Deiseil: Dancing in Time

Alison Carlyle and Amy Geddes

Genre: Dance

Venue: the Space at Venue 45

Festival:


Low Down

This is a celebration of and art form – stepdance – as it returns to the fold of dance in Scotland. It is a ceilidh performance, in the wonderful tradition of Scottish theatre, drawing people up on stage to perform because there were dancers in the room.

Review

People in charge of Highland dancing decided to ban step dance. Removing the dance steps from their competitions, removed the practice and disassociated it from the culture it celebrated. Here we have two practitioners, friends, who have resurrected a lively form of dance that should never have been lost. With the Cape Breton fiddle underneath, it percussively keeps the beat and rhythm of a collective heritage.

Here, Carlyle and Geddes have reopened this beautiful form of artistic expression, vibrant, expressive and filled with joy. Scotland is a country much steeped in its own traditions, however often it requires people outside of our country to remind us of those traditions. Step dance is an example of how it was lost and the effect it had because, as director Gerry Mulgrew’s tones keep telling us, that they lost the steps and therefore lost their rhythm.
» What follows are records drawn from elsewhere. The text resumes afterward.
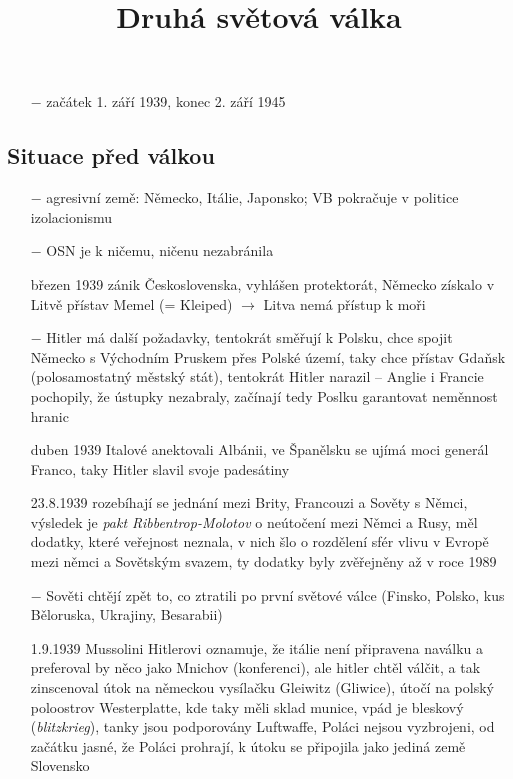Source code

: \documentclass{article}
\title{\vspace{-2cm}Druhá světová válka\vspace{-1.7cm}}
\date{}
\author{}
\begin{document}
\maketitle

\begin{itemize}
    \vspace{-0.5em}
    \setlength\itemsep{0.15em}
    \item[$-$] začátek 1. září 1939, konec 2. září 1945
\end{itemize}
\subsection*{Situace před válkou}
\begin{itemize}
    \vspace{-0.5em}
    \setlength\itemsep{0.15em}
    \item[$-$] agresivní země: Německo, Itálie, Japonsko; VB pokračuje v politice izolacionismu
    \item[$-$] OSN je k ničemu, ničenu nezabránila
    \item[březen 1939] zánik Československa, vyhlášen protektorát, Německo získalo v Litvě přístav Memel (= Kleiped) $\rightarrow$ Litva nemá přístup k moři
    \item[$-$] Hitler má další požadavky, tentokrát směřují k Polsku, chce spojit Německo s Východním Pruskem přes Polské území, taky chce přístav Gdaňsk (polosamostatný městský stát), tentokrát Hitler narazil -- Anglie i Francie pochopily, že ústupky nezabraly, začínají tedy Poslku garantovat neměnnost hranic
    \item[duben 1939] Italové anektovali Albánii, ve Španělsku se ujímá moci generál Franco, taky Hitler slavil svoje padesátiny
    \item[23.8.1939] rozebíhají se jednání mezi Brity, Francouzi a Sověty s Němci, výsledek je \textit{pakt Ribbentrop-Molotov} o neútočení mezi Němci a Rusy, měl dodatky, které veřejnost neznala, v nich šlo o rozdělení sfér vlivu v Evropě mezi němci a Sovětským svazem, ty dodatky byly zvěřejněny až v roce 1989
    \item[$-$] Sověti chtějí zpět to, co ztratili po první světové válce (Finsko, Polsko, kus Běloruska, Ukrajiny, Besarabii)
    \item[1.9.1939] Mussolini Hitlerovi oznamuje, že itálie není připravena naválku a preferoval by něco jako Mnichov (konferenci), ale hitler chtěl válčit, a tak zinscenoval útok na německou vysílačku Gleiwitz (Gliwice), útočí na polský poloostrov Westerplatte, kde taky měli sklad munice, vpád je bleskový (\textit{blitzkrieg}), tanky jsou podporovány Luftwaffe, Poláci nejsou vyzbrojeni, od začátku jasné, že Poláci prohrají, k útoku se připojila jako jediná země Slovensko

\end{itemize}
\end{document}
The connection explored here is not just to dance but also to the Gaelic. It is also important that we remind ourselves that the Cape Breton fiddle music that we hear kept this Scottish artform alive on the east coast of Canada whilst we were doing our damned best to get rid of it. That is an uncomfortable learning curve.
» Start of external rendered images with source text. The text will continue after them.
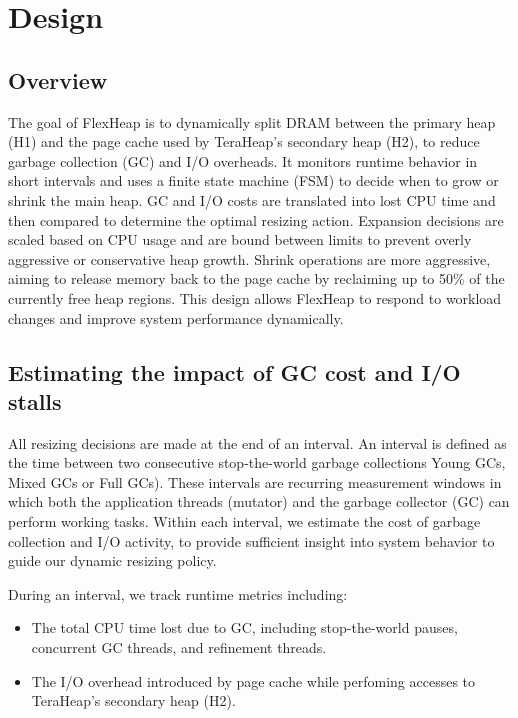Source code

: \section{Design}


\subsection{Overview}

The goal of FlexHeap is to dynamically split DRAM between the primary heap (H1)
and the page cache used by TeraHeap’s secondary heap (H2), to reduce garbage
collection (GC) and I/O overheads. It monitors runtime behavior in short
intervals and uses a finite state machine (FSM) to decide when to grow or
shrink the main heap. GC and I/O costs are translated into lost CPU time and
then compared to determine the optimal resizing action. Expansion decisions are
scaled based on CPU usage and are bound between limits to prevent overly
aggressive or conservative heap growth. Shrink operations are more aggressive,
aiming to release memory back to the page cache by reclaiming up to 50\% of the
currently free heap regions. This design allows FlexHeap to respond to workload
changes and improve system performance dynamically.

\subsection{Estimating the impact of GC cost and I/O stalls}

All resizing decisions are made at the end of an interval. An interval is
defined as the time between two consecutive stop-the-world garbage collections
Young GCs, Mixed GCs or Full GCs). These intervals are recurring measurement windows in which both the
application threads (mutator) and the garbage collector (GC) can perform
working tasks. Within each interval, we estimate the cost of garbage collection and I/O activity,
to provide sufficient insight into system behavior to guide our dynamic resizing policy.

During an interval, we track runtime metrics including:
\begin{itemize}
	\item The total CPU time lost due to GC, including stop-the-world pauses, concurrent GC threads, and refinement threads.
	\item The I/O overhead introduced by page cache while perfoming accesses to TeraHeap's secondary heap (H2).
\end{itemize}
It is a comfort that not that Carlyle and Geddes found each other, but their experiences, slightly different in childhood, have found a collaborative opportunity to bring their joint passion to play and make our amends – the fiddle and the feet are back and back with dignity.

Performances are exceptional. The fiddle playing and dancing, and fiddle playing at the same time as dancing, reconnects us with tradition but more. The section where dances were compared in steps, the reading and physical exploration of stepdance dance steps were part of the educational pitch to legitimise the steps. Bringing people onstage to dance alongside then brought that to a celebratory climax.
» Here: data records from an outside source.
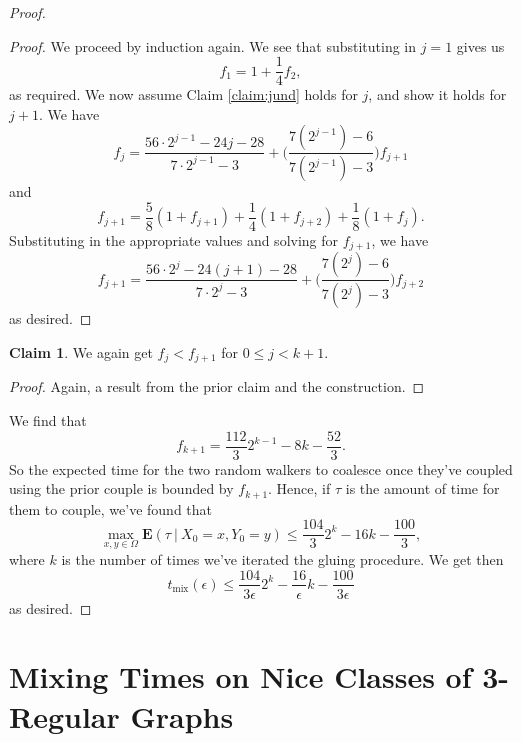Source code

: \documentclass[10pt,a4paper]{amsart}
\theoremstyle{definition}
\numberwithin{definition}{section}
\newtheorem{claim}[definition]{Claim}
\begin{document}
\begin{proof}
\begin{proof}
We proceed by induction again. We see that substituting in $j=1$ gives us 
\[f_1 = 1 + \frac{1}{4}f_2, \]
as required. We now assume Claim \ref{claim:jund} holds for $j$, and show it holds for $j+1$. We have 
\[f_j =  \frac{56 \cdot 2^{j-1}-24j-28}{7 \cdot 2^{j-1}-3} + \bigg(\frac{7(2^{j-1})-6}{7(2^{j-1})-3}\bigg) f_{j+1}\]
and
\[f_{j+1} = \frac{5}{8}(1+f_{j+1}) + \frac{1}{4}(1+f_{j+2}) + \frac{1}{8}(1+f_j). \]
Substituting in the appropriate values and solving for $f_{j+1}$, we have
\[ f_{j+1} = \frac{56 \cdot 2^{j}-24(j+1)-28}{7 \cdot 2^{j}-3} + \bigg(\frac{7(2^{j})-6}{7(2^{j})-3}\bigg) f_{j+2} \]
as desired.
\end{proof}

\begin{claim}
We again get $f_j < f_{j+1}$ for $0 \leq j < k+1$.
\end{claim}

\begin{proof}
Again, a result from the prior claim and the construction.
\end{proof}

\noindent We find that 
\[f_{k+1} = \frac{112}{3} 2^{k-1} - 8k - \frac{52}{3}. \]
So the expected time for the two random walkers to coalesce once they've coupled using the prior couple is bounded by $f_{k+1}$. Hence, if $\tau$ is the amount of time for them to couple, we've found that 
\[\max_{x,y \in \Omega} \mathbf{E}(\tau \ | \ X_0 = x, Y_0 = y) \leq \frac{104}{3} 2^k - 16k - \frac{100}{3}, \]
where $k$ is the number of times we've iterated the gluing procedure. We get then
\[t_{\text{mix}}(\epsilon) \leq \frac{104}{3 \epsilon} 2^k - \frac{16}{\epsilon}k - \frac{100}{3 \epsilon} \]
as desired.
\end{proof}

\section{Mixing Times on Nice Classes of 3-Regular Graphs} \label{sec:four}
\end{document}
Director, Gerry Mulgrew manages to create the metier in which this thrives. It is simple without being overly simplistic. So, when we see the washing being put out and on that on those towels and the various garments that are put up, including the socks, seem to be pictures of a time when song was used to help mend nets, make textiles or gut the fish that connection was well made.

Deiseil is Gaelic for ready, and I have to say that at the end of the show this I was more than Deiseil for what will come next. More so than when I arrived! Attempting to sound very smart on my way in I mispronounced the Gaelic name to the English person collecting the tickets. They were calling out for tickets for Dancing in Time. I was reminded very quickly as I sat my backside down that I had a lot to learn about my own culture and this was part of that journey.

This is a brilliant piece of creative art that deserves to go to the far corners of Scotland not just where Highland dancing happens but within the legs and feet of the local community but to places where Highland dancing is seen as an inferior art form. To other forms of dancing, we need to celebrate who we are what we are but also importantly what we came from and that Cape Breton fiddle is as much a part of our DNA as any other form of Highland dancing.